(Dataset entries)

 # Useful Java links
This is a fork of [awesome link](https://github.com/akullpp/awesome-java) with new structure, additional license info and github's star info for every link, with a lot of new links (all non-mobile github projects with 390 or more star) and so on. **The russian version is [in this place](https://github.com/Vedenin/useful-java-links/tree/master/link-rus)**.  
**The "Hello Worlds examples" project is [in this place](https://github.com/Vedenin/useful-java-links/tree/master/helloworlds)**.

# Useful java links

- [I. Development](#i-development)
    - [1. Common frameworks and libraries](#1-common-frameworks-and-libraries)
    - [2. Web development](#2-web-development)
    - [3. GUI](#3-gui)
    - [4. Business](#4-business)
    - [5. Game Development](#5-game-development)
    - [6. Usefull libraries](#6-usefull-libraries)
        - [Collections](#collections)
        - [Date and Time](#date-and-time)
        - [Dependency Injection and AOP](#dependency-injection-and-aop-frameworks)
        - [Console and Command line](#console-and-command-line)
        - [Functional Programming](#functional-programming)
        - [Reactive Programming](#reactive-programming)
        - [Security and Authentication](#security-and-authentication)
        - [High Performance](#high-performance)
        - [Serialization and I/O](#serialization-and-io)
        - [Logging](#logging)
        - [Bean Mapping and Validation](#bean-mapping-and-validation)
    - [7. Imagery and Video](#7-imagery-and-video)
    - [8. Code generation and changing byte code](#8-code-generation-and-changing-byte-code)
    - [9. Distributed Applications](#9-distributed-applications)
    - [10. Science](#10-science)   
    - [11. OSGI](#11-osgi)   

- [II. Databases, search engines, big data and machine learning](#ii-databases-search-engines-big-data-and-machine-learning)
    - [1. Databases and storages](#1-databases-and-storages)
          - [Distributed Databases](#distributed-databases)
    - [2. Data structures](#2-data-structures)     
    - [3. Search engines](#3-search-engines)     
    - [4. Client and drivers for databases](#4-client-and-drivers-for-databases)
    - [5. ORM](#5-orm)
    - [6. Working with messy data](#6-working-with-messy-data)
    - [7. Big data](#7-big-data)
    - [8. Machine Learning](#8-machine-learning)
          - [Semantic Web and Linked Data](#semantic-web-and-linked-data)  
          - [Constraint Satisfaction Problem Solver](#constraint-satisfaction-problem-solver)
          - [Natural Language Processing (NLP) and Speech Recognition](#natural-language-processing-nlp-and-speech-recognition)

**Task brief**
Exactly how many lines in the data above contain the word "master"? Respond with the number and nothing more.

**Output for this task**
2